To examine virologic suppression, the median time to suppression was calculated. Distributions of event times in each exposure group were examined using the Kaplan–Meier function and compared by the log rank test. Crude and multivariable Cox proportional hazard regressions were used to calculate hazard ratios (HRs) and 95% confidence intervals (CIs). Time of origin was the date of cART initiation; patients were censored at the earliest occurrence of death, loss to follow-up, or 24-month visit. Covariates included cART guidelines (pre-2010 vs. 2010 guidelines), age (<2.1 vs. ≥2.1 years), sex, weight-for-age z score (less than −3 vs. −3 or higher), baseline HIV RNA (<5.5 vs. ≥5.5 log10 copies/mL), baseline CD4% (continuous), cART regimen (efavirenz based vs. LPV/r based), and baseline hemoglobin (continuous). Similar methods were used to assess virologic rebound, limiting the analysis to patients who ever experienced virologic suppression.
Median CD4% increases were calculated, both overall and stratified by TB treatment status, and were compared using Wilcoxon rank sum tests. The proportion of children with severe age-specific immunodeficiency20 at each visit was also examined.
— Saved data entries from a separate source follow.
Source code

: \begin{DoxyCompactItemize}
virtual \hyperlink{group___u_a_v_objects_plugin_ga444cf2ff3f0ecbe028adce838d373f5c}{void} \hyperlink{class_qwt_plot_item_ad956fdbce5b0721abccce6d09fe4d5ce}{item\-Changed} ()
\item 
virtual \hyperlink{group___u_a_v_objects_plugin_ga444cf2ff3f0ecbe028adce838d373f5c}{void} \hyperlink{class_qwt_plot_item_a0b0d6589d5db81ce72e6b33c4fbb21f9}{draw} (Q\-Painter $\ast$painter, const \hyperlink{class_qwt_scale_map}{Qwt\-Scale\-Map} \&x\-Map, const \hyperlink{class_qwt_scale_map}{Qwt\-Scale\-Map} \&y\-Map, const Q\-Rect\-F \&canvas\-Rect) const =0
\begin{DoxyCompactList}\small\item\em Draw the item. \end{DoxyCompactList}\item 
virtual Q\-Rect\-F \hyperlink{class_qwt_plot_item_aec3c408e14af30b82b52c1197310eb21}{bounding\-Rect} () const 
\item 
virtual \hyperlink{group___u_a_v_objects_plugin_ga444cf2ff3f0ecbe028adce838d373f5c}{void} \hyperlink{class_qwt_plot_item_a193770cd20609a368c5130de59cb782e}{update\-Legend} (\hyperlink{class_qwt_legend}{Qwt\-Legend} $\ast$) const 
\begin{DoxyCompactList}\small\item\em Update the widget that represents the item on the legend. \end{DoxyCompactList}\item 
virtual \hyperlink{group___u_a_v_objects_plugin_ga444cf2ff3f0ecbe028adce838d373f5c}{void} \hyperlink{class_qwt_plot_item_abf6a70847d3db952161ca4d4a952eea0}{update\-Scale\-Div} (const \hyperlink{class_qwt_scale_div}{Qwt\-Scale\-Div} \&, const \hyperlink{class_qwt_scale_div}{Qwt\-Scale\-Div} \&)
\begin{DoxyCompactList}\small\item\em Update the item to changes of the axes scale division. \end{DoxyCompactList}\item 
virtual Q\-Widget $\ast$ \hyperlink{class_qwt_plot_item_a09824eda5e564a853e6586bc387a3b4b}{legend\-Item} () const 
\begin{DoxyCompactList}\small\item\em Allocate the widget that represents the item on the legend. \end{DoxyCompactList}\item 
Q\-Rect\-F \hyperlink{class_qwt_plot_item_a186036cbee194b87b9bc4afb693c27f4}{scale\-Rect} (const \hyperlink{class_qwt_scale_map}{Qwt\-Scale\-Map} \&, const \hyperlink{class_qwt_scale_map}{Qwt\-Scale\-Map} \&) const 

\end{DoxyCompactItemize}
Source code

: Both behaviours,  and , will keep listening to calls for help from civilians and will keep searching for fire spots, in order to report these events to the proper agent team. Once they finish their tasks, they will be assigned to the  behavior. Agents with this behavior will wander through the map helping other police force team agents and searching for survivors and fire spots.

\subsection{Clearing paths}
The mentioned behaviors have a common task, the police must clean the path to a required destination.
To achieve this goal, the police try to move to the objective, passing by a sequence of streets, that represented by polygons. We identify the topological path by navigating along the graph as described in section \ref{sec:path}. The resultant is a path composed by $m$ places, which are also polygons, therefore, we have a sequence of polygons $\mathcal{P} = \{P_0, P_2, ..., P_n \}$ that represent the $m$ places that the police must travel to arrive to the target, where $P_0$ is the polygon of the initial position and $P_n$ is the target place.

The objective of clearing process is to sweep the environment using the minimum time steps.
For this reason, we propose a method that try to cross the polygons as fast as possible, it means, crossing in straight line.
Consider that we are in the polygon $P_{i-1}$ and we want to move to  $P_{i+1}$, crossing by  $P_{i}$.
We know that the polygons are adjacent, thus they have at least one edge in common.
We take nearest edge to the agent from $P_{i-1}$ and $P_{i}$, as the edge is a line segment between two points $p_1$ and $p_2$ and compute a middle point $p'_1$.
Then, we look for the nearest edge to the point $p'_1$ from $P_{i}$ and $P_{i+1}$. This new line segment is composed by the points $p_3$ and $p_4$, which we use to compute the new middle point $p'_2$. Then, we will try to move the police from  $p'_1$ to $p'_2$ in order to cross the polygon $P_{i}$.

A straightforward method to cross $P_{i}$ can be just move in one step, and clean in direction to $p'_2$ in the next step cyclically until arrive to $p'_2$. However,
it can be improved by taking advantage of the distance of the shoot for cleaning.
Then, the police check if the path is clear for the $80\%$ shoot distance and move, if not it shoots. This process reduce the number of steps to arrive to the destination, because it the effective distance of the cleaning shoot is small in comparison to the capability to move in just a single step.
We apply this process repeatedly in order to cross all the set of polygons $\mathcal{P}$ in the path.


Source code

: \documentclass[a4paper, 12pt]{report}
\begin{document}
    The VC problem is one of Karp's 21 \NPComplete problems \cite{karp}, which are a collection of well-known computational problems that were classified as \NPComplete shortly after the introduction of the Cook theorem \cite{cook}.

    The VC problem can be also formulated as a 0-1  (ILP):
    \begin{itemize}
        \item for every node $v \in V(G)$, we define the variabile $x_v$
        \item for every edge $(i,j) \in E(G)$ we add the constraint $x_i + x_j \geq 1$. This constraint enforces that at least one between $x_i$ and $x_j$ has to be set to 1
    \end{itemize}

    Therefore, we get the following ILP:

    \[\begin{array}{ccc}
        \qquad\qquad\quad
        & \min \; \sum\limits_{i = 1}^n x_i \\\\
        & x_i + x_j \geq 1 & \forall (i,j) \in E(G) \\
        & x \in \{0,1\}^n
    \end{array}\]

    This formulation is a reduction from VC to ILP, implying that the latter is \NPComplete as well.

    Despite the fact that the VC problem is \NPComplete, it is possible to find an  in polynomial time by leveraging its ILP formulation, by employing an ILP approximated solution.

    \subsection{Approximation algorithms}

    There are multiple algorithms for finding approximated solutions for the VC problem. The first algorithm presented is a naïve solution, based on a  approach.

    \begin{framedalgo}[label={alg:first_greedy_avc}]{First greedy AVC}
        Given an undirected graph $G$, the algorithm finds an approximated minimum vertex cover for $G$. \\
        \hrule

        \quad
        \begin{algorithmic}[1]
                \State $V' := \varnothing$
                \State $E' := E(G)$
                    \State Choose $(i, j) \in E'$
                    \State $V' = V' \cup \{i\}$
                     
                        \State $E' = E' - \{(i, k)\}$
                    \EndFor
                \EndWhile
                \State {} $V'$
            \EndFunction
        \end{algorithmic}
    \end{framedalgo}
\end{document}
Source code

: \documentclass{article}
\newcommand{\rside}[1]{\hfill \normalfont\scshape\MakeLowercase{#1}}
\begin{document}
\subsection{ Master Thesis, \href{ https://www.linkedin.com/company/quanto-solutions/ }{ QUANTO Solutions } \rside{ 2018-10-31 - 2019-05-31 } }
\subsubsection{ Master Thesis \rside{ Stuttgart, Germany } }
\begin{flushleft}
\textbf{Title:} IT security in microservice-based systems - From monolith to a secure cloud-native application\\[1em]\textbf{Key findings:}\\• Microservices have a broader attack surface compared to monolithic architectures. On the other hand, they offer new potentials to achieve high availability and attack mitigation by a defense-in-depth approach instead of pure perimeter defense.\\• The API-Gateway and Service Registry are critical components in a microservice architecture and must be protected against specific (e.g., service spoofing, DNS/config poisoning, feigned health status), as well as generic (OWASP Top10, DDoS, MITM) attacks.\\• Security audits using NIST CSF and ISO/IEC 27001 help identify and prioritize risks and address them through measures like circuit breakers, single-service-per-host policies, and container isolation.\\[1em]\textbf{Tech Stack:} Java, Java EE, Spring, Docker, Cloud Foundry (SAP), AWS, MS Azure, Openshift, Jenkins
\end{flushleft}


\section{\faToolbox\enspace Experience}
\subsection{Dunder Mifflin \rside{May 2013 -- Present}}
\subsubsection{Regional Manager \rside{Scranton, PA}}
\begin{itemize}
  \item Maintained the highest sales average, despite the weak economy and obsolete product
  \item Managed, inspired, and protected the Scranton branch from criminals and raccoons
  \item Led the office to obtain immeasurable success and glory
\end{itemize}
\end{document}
In addition to the main analysis, we performed exploratory sensitivity analyses stratified by (1) cART regimen and (2) timing of cART initiation relative to the 2010 change in guidelines. As new guidelines were implemented over several months, children who initiated cART from April to October 2010 were classified as initiating care according to the pre-2010 guidelines if their initial regimen included stavudine or as initiating according to the 2010 guidelines if their initial regimen contained abacavir. An additional sensitivity analysis examined an alternative virologic suppression definition of HIV RNA <400 copies per milliliter.
Study data were collected and managed using Research Electronic Data Capture (REDCap)28 hosted at the University of North Carolina—Chapel Hill. All analyses were performed using SAS (version 9.3, SAS Institute, Cary, NC).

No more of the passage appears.